Items from a dataset

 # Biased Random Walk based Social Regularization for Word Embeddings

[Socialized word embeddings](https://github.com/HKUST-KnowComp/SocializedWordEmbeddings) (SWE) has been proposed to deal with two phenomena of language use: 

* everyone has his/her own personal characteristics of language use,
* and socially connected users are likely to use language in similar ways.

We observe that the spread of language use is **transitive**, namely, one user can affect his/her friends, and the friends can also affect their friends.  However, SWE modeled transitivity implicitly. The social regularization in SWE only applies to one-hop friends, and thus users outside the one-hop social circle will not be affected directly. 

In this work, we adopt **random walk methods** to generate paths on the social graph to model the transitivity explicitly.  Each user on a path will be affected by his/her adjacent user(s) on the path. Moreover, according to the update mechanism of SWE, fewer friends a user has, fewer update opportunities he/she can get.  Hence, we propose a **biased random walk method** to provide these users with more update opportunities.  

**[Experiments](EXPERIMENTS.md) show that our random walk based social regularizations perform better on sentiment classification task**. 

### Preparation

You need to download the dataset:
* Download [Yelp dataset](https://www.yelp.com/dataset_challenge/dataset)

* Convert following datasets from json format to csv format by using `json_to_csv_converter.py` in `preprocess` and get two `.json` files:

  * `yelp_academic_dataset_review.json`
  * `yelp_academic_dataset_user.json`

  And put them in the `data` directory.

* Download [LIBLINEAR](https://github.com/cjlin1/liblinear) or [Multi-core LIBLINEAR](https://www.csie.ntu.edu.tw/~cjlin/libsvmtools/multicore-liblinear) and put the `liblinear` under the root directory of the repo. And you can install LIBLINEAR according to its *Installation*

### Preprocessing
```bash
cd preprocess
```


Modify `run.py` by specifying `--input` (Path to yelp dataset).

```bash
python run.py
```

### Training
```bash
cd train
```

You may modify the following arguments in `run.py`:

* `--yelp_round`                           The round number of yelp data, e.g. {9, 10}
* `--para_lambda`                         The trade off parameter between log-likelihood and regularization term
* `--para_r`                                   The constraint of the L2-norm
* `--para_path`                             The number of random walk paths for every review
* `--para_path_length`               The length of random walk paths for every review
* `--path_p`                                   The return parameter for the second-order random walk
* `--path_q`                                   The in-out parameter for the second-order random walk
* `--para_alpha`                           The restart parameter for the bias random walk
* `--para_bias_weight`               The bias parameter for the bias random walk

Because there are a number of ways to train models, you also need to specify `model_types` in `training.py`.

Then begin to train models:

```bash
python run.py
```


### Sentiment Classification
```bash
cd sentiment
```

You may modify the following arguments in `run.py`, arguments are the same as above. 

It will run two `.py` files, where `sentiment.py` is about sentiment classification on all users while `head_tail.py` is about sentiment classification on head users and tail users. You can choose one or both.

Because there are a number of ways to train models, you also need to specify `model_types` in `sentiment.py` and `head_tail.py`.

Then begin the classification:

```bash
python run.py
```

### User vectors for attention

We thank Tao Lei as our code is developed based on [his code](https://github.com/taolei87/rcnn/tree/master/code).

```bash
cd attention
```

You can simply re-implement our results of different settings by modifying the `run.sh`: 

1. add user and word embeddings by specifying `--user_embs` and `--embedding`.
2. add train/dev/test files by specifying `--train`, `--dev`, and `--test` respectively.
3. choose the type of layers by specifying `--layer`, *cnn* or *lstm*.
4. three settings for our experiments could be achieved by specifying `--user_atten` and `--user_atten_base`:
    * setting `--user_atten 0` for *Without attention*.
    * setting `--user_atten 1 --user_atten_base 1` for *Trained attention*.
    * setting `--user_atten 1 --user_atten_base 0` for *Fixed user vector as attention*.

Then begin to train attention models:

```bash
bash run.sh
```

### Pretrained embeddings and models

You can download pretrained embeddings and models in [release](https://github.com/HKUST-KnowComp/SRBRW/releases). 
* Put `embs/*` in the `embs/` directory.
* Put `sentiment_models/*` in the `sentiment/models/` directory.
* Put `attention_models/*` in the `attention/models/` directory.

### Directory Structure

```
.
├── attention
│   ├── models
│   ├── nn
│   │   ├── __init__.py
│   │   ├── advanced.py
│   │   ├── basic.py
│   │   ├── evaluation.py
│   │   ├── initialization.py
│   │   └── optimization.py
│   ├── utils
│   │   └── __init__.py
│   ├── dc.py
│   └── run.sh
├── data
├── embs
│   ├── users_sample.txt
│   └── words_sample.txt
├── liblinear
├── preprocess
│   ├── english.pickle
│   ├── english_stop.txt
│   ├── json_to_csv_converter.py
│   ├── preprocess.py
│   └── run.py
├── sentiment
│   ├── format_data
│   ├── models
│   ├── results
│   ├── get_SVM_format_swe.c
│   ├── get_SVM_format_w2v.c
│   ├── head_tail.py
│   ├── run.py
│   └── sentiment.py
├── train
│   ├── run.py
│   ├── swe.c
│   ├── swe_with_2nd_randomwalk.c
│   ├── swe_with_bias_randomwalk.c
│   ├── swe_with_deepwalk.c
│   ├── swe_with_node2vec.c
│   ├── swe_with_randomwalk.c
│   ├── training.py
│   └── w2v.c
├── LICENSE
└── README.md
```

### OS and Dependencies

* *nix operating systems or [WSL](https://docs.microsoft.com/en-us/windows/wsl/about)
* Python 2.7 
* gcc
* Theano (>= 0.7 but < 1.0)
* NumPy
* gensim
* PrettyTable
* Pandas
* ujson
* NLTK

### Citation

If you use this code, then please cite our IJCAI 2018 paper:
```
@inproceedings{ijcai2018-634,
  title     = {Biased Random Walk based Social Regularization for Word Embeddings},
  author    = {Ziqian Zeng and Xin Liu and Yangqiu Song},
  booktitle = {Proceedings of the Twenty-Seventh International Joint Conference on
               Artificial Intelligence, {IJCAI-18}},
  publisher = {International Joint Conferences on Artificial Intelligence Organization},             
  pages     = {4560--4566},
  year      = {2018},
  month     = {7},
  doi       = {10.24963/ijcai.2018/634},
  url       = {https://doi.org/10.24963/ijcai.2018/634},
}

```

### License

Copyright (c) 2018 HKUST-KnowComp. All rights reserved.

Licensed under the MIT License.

TASK: Working from the entries above, filter out every line that lacks "liblinear" and copy what remains.

COMPLETED TASK:
* Download [LIBLINEAR](https://github.com/cjlin1/liblinear) or [Multi-core LIBLINEAR](https://www.csie.ntu.edu.tw/~cjlin/libsvmtools/multicore-liblinear) and put the `liblinear` under the root directory of the repo. And you can install LIBLINEAR according to its *Installation*
├── liblinear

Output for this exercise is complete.